WHAT IS BEING ASKED:
Beginning with the first line, transcribe the entries below exactly through the line containing "Total Variation distance.", inclusive.
******
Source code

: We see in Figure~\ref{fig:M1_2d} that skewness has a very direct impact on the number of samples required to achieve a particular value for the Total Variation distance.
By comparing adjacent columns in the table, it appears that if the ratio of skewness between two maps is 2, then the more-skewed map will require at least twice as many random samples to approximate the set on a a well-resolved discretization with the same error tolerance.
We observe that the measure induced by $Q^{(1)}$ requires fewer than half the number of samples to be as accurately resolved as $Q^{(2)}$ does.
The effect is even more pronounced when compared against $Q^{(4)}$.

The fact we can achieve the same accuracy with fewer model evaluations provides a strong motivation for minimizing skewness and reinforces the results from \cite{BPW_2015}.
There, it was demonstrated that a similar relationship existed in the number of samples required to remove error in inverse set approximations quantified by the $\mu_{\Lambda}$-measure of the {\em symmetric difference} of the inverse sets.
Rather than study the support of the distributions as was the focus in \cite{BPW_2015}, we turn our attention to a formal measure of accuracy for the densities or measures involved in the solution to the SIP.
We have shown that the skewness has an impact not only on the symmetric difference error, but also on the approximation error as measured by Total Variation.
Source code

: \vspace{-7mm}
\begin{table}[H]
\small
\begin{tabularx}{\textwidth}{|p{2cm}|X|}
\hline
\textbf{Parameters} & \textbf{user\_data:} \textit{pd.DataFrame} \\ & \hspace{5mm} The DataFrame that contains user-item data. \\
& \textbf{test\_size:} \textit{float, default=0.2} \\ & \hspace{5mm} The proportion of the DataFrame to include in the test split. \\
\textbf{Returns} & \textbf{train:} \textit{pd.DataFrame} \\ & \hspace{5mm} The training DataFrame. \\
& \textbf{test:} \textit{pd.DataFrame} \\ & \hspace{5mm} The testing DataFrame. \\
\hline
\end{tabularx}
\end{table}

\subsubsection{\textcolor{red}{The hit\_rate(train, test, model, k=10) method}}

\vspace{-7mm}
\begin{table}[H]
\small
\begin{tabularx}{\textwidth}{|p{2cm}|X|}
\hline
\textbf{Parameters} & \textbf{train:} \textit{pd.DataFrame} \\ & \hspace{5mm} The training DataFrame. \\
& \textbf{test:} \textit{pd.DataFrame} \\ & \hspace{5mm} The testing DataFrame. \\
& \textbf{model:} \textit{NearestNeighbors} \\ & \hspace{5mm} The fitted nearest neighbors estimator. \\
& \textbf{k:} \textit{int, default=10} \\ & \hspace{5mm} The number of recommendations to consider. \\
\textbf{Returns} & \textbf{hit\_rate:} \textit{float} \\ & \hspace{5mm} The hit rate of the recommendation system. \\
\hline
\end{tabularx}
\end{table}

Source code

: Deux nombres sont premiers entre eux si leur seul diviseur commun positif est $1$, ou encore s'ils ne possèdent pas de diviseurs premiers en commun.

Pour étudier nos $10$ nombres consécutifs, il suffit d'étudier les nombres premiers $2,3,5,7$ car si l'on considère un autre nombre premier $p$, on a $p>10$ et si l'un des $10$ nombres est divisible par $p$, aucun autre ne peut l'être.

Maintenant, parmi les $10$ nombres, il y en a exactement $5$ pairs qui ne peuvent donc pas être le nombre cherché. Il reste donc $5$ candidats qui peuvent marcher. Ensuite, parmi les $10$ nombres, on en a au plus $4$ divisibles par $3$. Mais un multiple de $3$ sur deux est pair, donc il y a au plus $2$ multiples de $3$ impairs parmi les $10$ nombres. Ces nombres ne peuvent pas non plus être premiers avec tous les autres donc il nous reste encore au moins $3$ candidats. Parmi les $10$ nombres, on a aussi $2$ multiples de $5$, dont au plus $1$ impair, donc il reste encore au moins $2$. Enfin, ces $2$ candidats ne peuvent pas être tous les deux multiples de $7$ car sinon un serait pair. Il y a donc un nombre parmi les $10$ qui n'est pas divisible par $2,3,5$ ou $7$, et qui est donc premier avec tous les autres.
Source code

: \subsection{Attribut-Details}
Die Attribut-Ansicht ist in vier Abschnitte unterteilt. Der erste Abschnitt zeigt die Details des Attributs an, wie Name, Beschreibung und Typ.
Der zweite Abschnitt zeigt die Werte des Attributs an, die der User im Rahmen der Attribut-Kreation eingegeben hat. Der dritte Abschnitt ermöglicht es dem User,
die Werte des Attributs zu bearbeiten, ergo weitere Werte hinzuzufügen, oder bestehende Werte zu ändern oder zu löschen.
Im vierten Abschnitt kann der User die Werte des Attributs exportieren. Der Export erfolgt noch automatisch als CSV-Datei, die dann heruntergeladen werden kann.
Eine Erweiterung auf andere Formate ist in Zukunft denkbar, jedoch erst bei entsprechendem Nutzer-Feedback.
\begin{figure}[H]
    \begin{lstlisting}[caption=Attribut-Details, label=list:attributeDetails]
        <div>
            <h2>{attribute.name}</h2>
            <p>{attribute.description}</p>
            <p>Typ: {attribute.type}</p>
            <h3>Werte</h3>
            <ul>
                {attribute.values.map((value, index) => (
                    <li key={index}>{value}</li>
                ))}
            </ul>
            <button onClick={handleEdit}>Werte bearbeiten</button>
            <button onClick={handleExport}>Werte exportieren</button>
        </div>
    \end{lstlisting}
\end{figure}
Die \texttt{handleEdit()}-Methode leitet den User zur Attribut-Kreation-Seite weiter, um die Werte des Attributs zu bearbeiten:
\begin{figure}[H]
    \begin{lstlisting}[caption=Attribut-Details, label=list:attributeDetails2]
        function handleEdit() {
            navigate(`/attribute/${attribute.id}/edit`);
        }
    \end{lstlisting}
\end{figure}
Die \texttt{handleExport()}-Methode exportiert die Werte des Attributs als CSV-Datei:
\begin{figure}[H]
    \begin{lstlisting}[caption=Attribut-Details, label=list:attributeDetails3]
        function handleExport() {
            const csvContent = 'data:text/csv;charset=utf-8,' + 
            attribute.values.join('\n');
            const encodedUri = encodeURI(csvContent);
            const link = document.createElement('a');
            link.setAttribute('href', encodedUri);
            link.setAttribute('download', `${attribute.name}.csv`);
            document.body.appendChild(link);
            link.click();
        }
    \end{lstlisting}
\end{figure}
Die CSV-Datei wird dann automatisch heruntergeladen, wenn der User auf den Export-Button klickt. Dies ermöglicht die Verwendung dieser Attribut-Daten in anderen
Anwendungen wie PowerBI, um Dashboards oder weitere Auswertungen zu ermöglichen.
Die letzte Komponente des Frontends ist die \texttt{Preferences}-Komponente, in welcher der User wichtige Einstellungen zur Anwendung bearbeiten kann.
******
RESULT OF THIS EXERCISE:
Source code

: We see in Figure~\ref{fig:M1_2d} that skewness has a very direct impact on the number of samples required to achieve a particular value for the Total Variation distance.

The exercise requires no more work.